- [YOUR TASK] Look through the data below and show every line that includes "down".

Extracted data entries
———
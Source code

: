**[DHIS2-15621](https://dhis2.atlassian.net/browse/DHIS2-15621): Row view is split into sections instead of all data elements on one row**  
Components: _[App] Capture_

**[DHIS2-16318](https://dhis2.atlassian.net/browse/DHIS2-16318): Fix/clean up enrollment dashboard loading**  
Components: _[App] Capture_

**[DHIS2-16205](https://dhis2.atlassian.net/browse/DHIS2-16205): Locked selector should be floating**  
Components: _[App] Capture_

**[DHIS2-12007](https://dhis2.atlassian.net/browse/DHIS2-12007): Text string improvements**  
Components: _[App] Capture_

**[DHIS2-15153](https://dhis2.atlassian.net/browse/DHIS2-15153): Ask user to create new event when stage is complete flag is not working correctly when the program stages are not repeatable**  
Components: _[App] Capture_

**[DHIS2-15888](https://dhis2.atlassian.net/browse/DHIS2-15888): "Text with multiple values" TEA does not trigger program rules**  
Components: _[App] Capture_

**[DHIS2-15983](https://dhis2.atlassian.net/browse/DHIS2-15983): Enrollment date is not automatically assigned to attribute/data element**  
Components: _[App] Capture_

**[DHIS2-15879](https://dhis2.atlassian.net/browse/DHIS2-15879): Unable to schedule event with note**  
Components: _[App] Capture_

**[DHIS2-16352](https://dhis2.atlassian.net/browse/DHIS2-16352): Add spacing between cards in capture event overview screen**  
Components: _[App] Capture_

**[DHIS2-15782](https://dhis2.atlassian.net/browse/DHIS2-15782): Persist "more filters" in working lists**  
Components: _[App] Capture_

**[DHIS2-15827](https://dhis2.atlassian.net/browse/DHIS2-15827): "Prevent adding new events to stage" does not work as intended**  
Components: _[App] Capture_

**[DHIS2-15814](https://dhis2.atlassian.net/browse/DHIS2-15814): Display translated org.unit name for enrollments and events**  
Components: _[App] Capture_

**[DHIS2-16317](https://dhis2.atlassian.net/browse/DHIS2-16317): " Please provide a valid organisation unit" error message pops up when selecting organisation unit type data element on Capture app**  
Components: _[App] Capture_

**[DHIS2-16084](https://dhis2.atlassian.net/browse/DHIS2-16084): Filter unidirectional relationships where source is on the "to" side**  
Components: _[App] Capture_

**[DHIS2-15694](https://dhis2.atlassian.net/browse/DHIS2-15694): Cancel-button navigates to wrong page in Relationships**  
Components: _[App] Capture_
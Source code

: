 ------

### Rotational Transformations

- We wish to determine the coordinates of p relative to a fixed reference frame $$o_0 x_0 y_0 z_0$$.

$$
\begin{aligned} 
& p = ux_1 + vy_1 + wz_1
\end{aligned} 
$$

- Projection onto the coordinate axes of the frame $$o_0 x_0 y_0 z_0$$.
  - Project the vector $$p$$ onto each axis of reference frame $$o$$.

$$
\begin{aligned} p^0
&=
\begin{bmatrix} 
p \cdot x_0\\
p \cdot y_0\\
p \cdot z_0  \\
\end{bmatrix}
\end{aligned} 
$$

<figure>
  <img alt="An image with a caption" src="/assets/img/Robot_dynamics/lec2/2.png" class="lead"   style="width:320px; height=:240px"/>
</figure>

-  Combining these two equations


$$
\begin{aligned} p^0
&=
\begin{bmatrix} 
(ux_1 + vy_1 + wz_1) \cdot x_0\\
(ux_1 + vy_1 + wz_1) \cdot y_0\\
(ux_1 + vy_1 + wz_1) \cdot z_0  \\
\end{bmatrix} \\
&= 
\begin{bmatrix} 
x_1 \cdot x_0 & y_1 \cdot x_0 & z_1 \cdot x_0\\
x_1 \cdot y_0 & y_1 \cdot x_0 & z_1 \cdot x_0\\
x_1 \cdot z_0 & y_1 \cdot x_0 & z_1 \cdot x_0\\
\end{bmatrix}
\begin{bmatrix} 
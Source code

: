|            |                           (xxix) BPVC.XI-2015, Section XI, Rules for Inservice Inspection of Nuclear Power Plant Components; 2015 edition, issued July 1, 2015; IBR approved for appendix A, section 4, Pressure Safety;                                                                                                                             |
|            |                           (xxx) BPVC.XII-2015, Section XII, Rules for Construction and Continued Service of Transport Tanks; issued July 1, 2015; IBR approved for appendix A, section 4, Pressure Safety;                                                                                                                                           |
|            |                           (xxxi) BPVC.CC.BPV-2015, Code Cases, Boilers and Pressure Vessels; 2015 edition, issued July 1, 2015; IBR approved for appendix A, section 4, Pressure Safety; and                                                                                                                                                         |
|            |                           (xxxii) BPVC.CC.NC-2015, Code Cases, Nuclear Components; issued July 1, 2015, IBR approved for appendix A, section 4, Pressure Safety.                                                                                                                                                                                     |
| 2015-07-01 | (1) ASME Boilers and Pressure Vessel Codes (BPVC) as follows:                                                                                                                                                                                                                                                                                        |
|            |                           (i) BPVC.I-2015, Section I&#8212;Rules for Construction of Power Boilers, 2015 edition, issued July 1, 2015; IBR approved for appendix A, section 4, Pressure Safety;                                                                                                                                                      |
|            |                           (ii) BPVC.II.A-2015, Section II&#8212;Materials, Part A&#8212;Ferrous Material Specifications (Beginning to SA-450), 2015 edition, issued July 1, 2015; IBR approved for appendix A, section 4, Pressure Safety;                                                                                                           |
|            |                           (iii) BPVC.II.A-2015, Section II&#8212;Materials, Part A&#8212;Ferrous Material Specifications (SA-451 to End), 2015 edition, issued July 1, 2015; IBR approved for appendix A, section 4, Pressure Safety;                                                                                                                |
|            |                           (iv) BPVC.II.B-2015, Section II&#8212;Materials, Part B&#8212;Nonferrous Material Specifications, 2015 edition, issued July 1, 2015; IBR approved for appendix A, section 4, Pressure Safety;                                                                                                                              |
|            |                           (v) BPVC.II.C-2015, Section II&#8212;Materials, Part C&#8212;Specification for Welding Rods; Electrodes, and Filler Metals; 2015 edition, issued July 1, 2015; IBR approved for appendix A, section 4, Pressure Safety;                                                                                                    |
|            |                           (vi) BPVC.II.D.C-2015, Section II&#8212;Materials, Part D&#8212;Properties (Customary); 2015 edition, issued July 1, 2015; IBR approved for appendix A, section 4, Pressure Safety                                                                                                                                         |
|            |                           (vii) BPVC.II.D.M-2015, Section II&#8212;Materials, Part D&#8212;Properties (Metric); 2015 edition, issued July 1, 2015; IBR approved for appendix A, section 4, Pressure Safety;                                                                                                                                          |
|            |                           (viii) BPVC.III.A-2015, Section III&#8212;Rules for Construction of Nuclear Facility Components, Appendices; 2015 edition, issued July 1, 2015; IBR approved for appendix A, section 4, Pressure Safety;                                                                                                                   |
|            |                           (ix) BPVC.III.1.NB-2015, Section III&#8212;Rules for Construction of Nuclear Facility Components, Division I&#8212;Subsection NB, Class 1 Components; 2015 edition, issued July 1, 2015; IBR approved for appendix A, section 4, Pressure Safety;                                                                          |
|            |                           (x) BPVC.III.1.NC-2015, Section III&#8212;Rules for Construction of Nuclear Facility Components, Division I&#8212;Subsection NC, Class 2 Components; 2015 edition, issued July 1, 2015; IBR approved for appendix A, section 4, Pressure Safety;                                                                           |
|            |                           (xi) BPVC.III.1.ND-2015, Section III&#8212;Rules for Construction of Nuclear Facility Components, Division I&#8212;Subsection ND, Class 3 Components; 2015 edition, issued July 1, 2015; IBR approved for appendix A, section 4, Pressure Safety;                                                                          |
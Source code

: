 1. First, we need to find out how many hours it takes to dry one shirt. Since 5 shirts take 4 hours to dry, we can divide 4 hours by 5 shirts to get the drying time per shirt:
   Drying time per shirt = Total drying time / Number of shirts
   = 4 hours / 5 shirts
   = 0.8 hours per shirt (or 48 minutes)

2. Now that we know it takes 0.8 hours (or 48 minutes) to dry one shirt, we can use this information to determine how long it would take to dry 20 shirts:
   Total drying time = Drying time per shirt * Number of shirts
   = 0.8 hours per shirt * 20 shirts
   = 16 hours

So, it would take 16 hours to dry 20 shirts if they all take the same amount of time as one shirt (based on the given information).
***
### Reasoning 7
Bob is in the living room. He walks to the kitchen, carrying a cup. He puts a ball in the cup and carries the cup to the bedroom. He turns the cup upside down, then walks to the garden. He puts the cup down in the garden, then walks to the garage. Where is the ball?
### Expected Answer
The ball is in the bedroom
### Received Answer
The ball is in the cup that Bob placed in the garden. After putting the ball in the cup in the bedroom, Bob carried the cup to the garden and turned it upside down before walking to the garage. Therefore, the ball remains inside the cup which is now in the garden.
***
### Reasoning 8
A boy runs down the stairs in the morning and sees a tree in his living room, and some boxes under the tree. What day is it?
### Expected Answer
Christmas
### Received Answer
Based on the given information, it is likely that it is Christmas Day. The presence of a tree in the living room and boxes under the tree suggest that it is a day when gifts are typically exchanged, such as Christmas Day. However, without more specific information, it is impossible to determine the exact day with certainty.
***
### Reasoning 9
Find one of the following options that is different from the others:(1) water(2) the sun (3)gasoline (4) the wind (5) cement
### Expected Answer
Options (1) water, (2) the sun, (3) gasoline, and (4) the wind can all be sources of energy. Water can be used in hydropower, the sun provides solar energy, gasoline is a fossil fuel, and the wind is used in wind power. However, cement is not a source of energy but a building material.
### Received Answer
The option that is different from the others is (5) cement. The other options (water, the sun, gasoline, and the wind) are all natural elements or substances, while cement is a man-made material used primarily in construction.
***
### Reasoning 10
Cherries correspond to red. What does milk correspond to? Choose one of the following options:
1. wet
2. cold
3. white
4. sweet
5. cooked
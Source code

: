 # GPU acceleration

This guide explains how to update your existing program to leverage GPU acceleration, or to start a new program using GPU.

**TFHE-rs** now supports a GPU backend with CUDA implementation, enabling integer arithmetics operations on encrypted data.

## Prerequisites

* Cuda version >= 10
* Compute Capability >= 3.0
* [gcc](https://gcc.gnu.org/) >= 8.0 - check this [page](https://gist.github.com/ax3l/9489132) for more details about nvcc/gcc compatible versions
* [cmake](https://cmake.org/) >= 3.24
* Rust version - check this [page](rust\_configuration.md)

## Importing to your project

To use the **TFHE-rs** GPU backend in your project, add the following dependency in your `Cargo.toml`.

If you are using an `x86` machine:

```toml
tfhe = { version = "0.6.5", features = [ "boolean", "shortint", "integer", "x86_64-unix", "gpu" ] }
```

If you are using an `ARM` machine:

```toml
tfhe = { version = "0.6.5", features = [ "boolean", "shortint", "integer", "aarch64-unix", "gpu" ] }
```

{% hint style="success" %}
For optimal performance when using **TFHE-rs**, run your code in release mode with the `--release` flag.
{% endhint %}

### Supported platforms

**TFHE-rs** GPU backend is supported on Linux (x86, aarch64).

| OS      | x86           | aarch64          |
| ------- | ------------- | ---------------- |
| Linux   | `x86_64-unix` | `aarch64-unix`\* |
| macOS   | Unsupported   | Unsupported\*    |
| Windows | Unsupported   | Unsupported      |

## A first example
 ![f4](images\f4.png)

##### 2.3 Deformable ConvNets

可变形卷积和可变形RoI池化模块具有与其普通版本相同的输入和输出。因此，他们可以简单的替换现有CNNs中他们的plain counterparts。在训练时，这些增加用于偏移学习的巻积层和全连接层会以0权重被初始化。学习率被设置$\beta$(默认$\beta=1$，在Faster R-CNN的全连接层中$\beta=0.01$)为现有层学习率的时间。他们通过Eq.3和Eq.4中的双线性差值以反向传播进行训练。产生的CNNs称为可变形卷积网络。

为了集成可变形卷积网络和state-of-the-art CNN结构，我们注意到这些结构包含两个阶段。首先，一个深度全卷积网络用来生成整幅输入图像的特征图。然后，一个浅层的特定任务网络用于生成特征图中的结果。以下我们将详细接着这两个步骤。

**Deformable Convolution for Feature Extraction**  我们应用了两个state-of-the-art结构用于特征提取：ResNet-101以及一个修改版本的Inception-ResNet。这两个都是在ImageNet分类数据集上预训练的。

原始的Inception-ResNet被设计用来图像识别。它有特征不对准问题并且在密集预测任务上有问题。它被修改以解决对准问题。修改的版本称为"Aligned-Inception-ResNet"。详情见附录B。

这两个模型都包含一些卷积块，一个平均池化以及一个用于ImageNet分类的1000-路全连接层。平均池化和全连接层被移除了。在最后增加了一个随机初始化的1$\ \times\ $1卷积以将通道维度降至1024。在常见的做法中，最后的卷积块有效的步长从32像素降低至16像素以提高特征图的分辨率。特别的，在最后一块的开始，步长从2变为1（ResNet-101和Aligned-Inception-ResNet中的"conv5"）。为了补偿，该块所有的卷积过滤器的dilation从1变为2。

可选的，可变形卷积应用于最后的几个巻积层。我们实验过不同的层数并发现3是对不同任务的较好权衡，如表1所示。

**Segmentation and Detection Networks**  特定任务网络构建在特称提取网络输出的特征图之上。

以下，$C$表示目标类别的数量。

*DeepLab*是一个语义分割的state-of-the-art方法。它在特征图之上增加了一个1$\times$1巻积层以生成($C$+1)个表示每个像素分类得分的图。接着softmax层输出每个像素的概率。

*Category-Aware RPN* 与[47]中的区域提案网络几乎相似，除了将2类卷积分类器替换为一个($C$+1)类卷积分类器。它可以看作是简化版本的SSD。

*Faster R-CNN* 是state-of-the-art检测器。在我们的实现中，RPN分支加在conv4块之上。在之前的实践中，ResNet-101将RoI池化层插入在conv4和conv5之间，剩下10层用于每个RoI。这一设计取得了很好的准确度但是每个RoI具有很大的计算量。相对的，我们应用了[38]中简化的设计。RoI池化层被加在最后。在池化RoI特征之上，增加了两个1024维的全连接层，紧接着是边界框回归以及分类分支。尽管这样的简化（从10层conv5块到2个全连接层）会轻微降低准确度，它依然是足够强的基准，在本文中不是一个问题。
———
- [FINAL ANSWER]
Bob is in the living room. He walks to the kitchen, carrying a cup. He puts a ball in the cup and carries the cup to the bedroom. He turns the cup upside down, then walks to the garden. He puts the cup down in the garden, then walks to the garage. Where is the ball?
The ball is in the cup that Bob placed in the garden. After putting the ball in the cup in the bedroom, Bob carried the cup to the garden and turned it upside down before walking to the garage. Therefore, the ball remains inside the cup which is now in the garden.
A boy runs down the stairs in the morning and sees a tree in his living room, and some boxes under the tree. What day is it?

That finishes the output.